WORK TASK: Please write out the full listing beneath this line exactly, skipping its images.

TASK DATA:

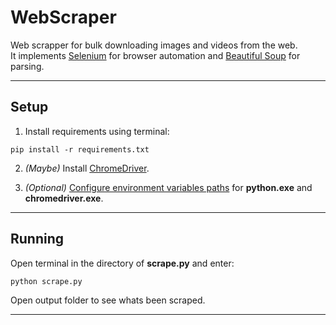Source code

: # WebScraper
Web scrapper for bulk downloading images and videos from the web.</br>
It implements [Selenium](https://www.seleniumhq.org/) for browser automation and [Beautiful Soup](https://www.crummy.com/software/BeautifulSoup/bs4/doc/) for parsing.

---

## Setup

1. Install requirements using terminal:
```
pip install -r requirements.txt
```

2. *(Maybe)* Install [ChromeDriver](https://sites.google.com/a/chromium.org/chromedriver/downloads).

3. *(Optional)* [Configure environment variables paths](https://www.java.com/en/download/help/path.xml) for **python.exe** and **chromedriver.exe**.

---

## Running

Open terminal in the directory of **scrape.py** and enter:
```
python scrape.py
```
Open output folder to see whats been scraped.

---


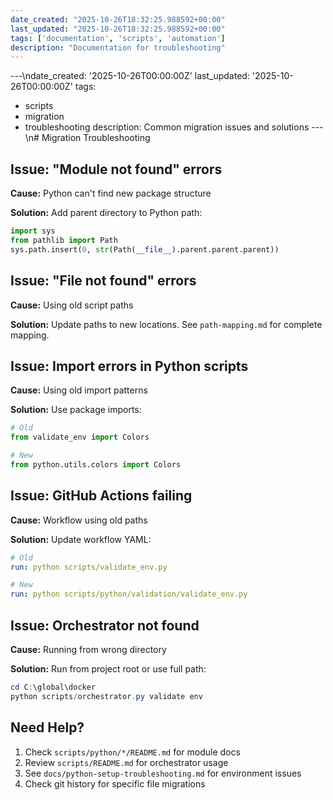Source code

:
 ```yaml
---
date_created: "2025-10-26T18:32:25.988592+00:00"
last_updated: "2025-10-26T18:32:25.988592+00:00"
tags: ['documentation', 'scripts', 'automation']
description: "Documentation for troubleshooting"
---
```


---\ndate_created: '2025-10-26T00:00:00Z'
last_updated: '2025-10-26T00:00:00Z'
tags:
- scripts
- migration
- troubleshooting
description: Common migration issues and solutions
---\n# Migration Troubleshooting

## Issue: "Module not found" errors

**Cause:** Python can't find new package structure

**Solution:** Add parent directory to Python path:

```python
import sys
from pathlib import Path
sys.path.insert(0, str(Path(__file__).parent.parent.parent))
```

## Issue: "File not found" errors

**Cause:** Using old script paths

**Solution:** Update paths to new locations. See `path-mapping.md` for complete mapping.

## Issue: Import errors in Python scripts

**Cause:** Using old import patterns

**Solution:** Use package imports:

```python
# Old
from validate_env import Colors

# New
from python.utils.colors import Colors
```

## Issue: GitHub Actions failing

**Cause:** Workflow using old paths

**Solution:** Update workflow YAML:

```yaml
# Old
run: python scripts/validate_env.py

# New
run: python scripts/python/validation/validate_env.py
```

## Issue: Orchestrator not found

**Cause:** Running from wrong directory

**Solution:** Run from project root or use full path:

```powershell
cd C:\global\docker
python scripts/orchestrator.py validate env
```

## Need Help?

1. Check `scripts/python/*/README.md` for module docs
2. Review `scripts/README.md` for orchestrator usage
3. See `docs/python-setup-troubleshooting.md` for environment issues
4. Check git history for specific file migrations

OUTPUT BELOW:
Source code

: # WebScraper
Web scrapper for bulk downloading images and videos from the web.</br>
It implements [Selenium](https://www.seleniumhq.org/) for browser automation and [Beautiful Soup](https://www.crummy.com/software/BeautifulSoup/bs4/doc/) for parsing.

---

## Setup

1. Install requirements using terminal:
```
pip install -r requirements.txt
```

2. *(Maybe)* Install [ChromeDriver](https://sites.google.com/a/chromium.org/chromedriver/downloads).

3. *(Optional)* [Configure environment variables paths](https://www.java.com/en/download/help/path.xml) for **python.exe** and **chromedriver.exe**.

---

## Running

Open terminal in the directory of **scrape.py** and enter:
```
python scrape.py
```
Open output folder to see whats been scraped.

---


Source code

:
 ```yaml
---
date_created: "2025-10-26T18:32:25.988592+00:00"
last_updated: "2025-10-26T18:32:25.988592+00:00"
tags: ['documentation', 'scripts', 'automation']
description: "Documentation for troubleshooting"
---
```


---\ndate_created: '2025-10-26T00:00:00Z'
last_updated: '2025-10-26T00:00:00Z'
tags:
- scripts
- migration
- troubleshooting
description: Common migration issues and solutions
---\n# Migration Troubleshooting

## Issue: "Module not found" errors

**Cause:** Python can't find new package structure

**Solution:** Add parent directory to Python path:

```python
import sys
from pathlib import Path
sys.path.insert(0, str(Path(__file__).parent.parent.parent))
```

## Issue: "File not found" errors

**Cause:** Using old script paths

**Solution:** Update paths to new locations. See `path-mapping.md` for complete mapping.

## Issue: Import errors in Python scripts

**Cause:** Using old import patterns

**Solution:** Use package imports:

```python
# Old
from validate_env import Colors

# New
from python.utils.colors import Colors
```

## Issue: GitHub Actions failing

**Cause:** Workflow using old paths

**Solution:** Update workflow YAML:

```yaml
# Old
run: python scripts/validate_env.py

# New
run: python scripts/python/validation/validate_env.py
```

## Issue: Orchestrator not found

**Cause:** Running from wrong directory

**Solution:** Run from project root or use full path:

```powershell
cd C:\global\docker
python scripts/orchestrator.py validate env
```

## Need Help?

1. Check `scripts/python/*/README.md` for module docs
2. Review `scripts/README.md` for orchestrator usage
3. See `docs/python-setup-troubleshooting.md` for environment issues
4. Check git history for specific file migrations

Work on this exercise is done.